Exercise inputs:
>>>>
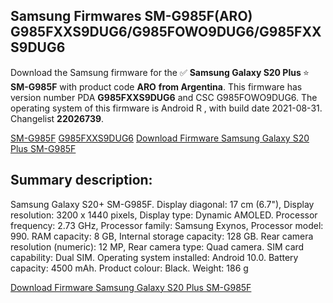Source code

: <h2>Samsung Firmwares SM-G985F(ARO) G985FXXS9DUG6/G985FOWO9DUG6/G985FXXS9DUG6</h2>
Download the Samsung firmware for the ✅ <strong>Samsung Galaxy S20 Plus </strong> ⭐ <strong>SM-G985F</strong> with product code <strong>ARO</strong> <strong> from Argentina</strong>. This firmware has version number PDA <strong>G985FXXS9DUG6</strong> and CSC G985FOWO9DUG6. The operating system of this firmware is Android R , with build date 2021-08-31. Changelist <strong>22026739</strong>.


[SM-G985F](https://samfirm.shop/samsung/model/SM-G985F)
[G985FXXS9DUG6](https://samfirm.shop/samsung/pda/G985FXXS9DUG6)
[Download Firmware Samsung Galaxy S20 Plus SM-G985F](https://samfirm.shop/samsung/firmware/451543)
<h2>Summary description:</h2>
<p>Samsung Galaxy S20+ SM-G985F. Display diagonal: 17 cm (6.7"), Display resolution: 3200 x 1440 pixels, Display type: Dynamic AMOLED. Processor frequency: 2.73 GHz, Processor family: Samsung Exynos, Processor model: 990. RAM capacity: 8 GB, Internal storage capacity: 128 GB. Rear camera resolution (numeric): 12 MP, Rear camera type: Quad camera. SIM card capability: Dual SIM. Operating system installed: Android 10.0. Battery capacity: 4500 mAh. Product colour: Black. Weight: 186 g</p>


[Download Firmware Samsung Galaxy S20 Plus SM-G985F](https://samfirm.shop/samsung/firmware/451543)
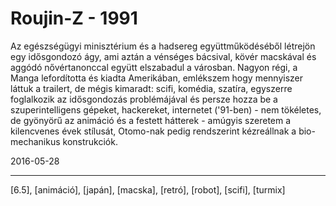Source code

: # Roujin-Z - 1991

Az egészségügyi minisztérium és a hadsereg együttműködéséből létrejön egy idősgondozó ágy, ami aztán a vénséges bácsival, kövér macskával és aggódó nővértanonccal együtt elszabadul a városban. Nagyon régi, a Manga lefordította és kiadta Amerikában, emlékszem hogy mennyiszer láttuk a trailert, de mégis kimaradt: scifi, komédia, szatíra, egyszerre foglalkozik az idősgondozás problémájával és persze hozza be a szuperintelligens gépeket, hackereket, internetet ('91-ben) - nem tökéletes, de gyönyörű az animáció és a festett hátterek - amúgyis szeretem a kilencvenes évek stílusát, Otomo-nak pedig rendszerint kézreállnak a bio-mechanikus konstrukciók.

2016-05-28 

----

[6.5], [animáció], [japán], [macska], [retró], [robot], [scifi], [turmix]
<<<<
What the exercise asks:
All of the material above needs to be restated exactly, with no pictures.

Answer to this task:
Source code

: <h2>Samsung Firmwares SM-G985F(ARO) G985FXXS9DUG6/G985FOWO9DUG6/G985FXXS9DUG6</h2>
Download the Samsung firmware for the ✅ <strong>Samsung Galaxy S20 Plus </strong> ⭐ <strong>SM-G985F</strong> with product code <strong>ARO</strong> <strong> from Argentina</strong>. This firmware has version number PDA <strong>G985FXXS9DUG6</strong> and CSC G985FOWO9DUG6. The operating system of this firmware is Android R , with build date 2021-08-31. Changelist <strong>22026739</strong>.


[SM-G985F](https://samfirm.shop/samsung/model/SM-G985F)
[G985FXXS9DUG6](https://samfirm.shop/samsung/pda/G985FXXS9DUG6)
[Download Firmware Samsung Galaxy S20 Plus SM-G985F](https://samfirm.shop/samsung/firmware/451543)
<h2>Summary description:</h2>
<p>Samsung Galaxy S20+ SM-G985F. Display diagonal: 17 cm (6.7"), Display resolution: 3200 x 1440 pixels, Display type: Dynamic AMOLED. Processor frequency: 2.73 GHz, Processor family: Samsung Exynos, Processor model: 990. RAM capacity: 8 GB, Internal storage capacity: 128 GB. Rear camera resolution (numeric): 12 MP, Rear camera type: Quad camera. SIM card capability: Dual SIM. Operating system installed: Android 10.0. Battery capacity: 4500 mAh. Product colour: Black. Weight: 186 g</p>


[Download Firmware Samsung Galaxy S20 Plus SM-G985F](https://samfirm.shop/samsung/firmware/451543)
Source code

: # Roujin-Z - 1991

Az egészségügyi minisztérium és a hadsereg együttműködéséből létrejön egy idősgondozó ágy, ami aztán a vénséges bácsival, kövér macskával és aggódó nővértanonccal együtt elszabadul a városban. Nagyon régi, a Manga lefordította és kiadta Amerikában, emlékszem hogy mennyiszer láttuk a trailert, de mégis kimaradt: scifi, komédia, szatíra, egyszerre foglalkozik az idősgondozás problémájával és persze hozza be a szuperintelligens gépeket, hackereket, internetet ('91-ben) - nem tökéletes, de gyönyörű az animáció és a festett hátterek - amúgyis szeretem a kilencvenes évek stílusát, Otomo-nak pedig rendszerint kézreállnak a bio-mechanikus konstrukciók.

2016-05-28 

----

[6.5], [animáció], [japán], [macska], [retró], [robot], [scifi], [turmix]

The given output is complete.